Print each entry in full, word for word, with no pictures in the result.

[Document images with source code]
= Beginning of Section =
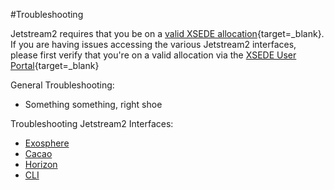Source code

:#Troubleshooting

Jetstream2 requires that you be on a [valid XSEDE allocation](https://portal.xsede.org/allocations/startup){target=_blank}. If you are having issues accessing the various Jetstream2 interfaces, please first verify that you're on a valid allocation via the [XSEDE User Portal](https://portal.xsede.org/group/xup/allocations/usage){target=_blank}

General Troubleshooting:
* Something something, right shoe 

Troubleshooting Jetstream2 Interfaces:
* [Exosphere](troubleshooting/exo.md)
* [Cacao](troubleshooting/cacao.md)
* [Horizon](troubleshooting/horizon.md)
* [CLI](troubleshooting/cli.md)
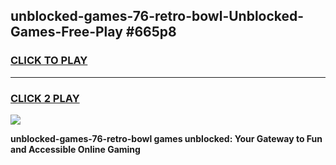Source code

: 
## unblocked-games-76-retro-bowl-Unblocked-Games-Free-Play #665p8
<h3>
<a href="https://us.freeplayer.one?title=unblocked-games-76-retro-bowl&ref=9M">CLICK TO PLAY</a></h3>
<hr>

<h3>
<a href="https://us.freeplayer.one?title=unblocked-games-76-retro-bowl&ref=9M">CLICK 2 PLAY</a>
  
</h3>

<a href="https://us.freeplayer.one?title=unblocked-games-76-retro-bowl&ref=9M"><img src="https://clearcache.store/games.png"></a>


**unblocked-games-76-retro-bowl games unblocked: Your Gateway to Fun and Accessible Online Gaming**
= End of Section =
Response to the exercise:
Source code

:#Troubleshooting

Jetstream2 requires that you be on a [valid XSEDE allocation](https://portal.xsede.org/allocations/startup){target=_blank}. If you are having issues accessing the various Jetstream2 interfaces, please first verify that you're on a valid allocation via the [XSEDE User Portal](https://portal.xsede.org/group/xup/allocations/usage){target=_blank}

General Troubleshooting:
* Something something, right shoe 

Troubleshooting Jetstream2 Interfaces:
* [Exosphere](troubleshooting/exo.md)
* [Cacao](troubleshooting/cacao.md)
* [Horizon](troubleshooting/horizon.md)
* [CLI](troubleshooting/cli.md)
Source code

: 
## unblocked-games-76-retro-bowl-Unblocked-Games-Free-Play #665p8
<h3>
<a href="https://us.freeplayer.one?title=unblocked-games-76-retro-bowl&ref=9M">CLICK TO PLAY</a></h3>
<hr>

<h3>
<a href="https://us.freeplayer.one?title=unblocked-games-76-retro-bowl&ref=9M">CLICK 2 PLAY</a>
  
</h3>

<a href="https://us.freeplayer.one?title=unblocked-games-76-retro-bowl&ref=9M"><img src="https://clearcache.store/games.png"></a>


**unblocked-games-76-retro-bowl games unblocked: Your Gateway to Fun and Accessible Online Gaming**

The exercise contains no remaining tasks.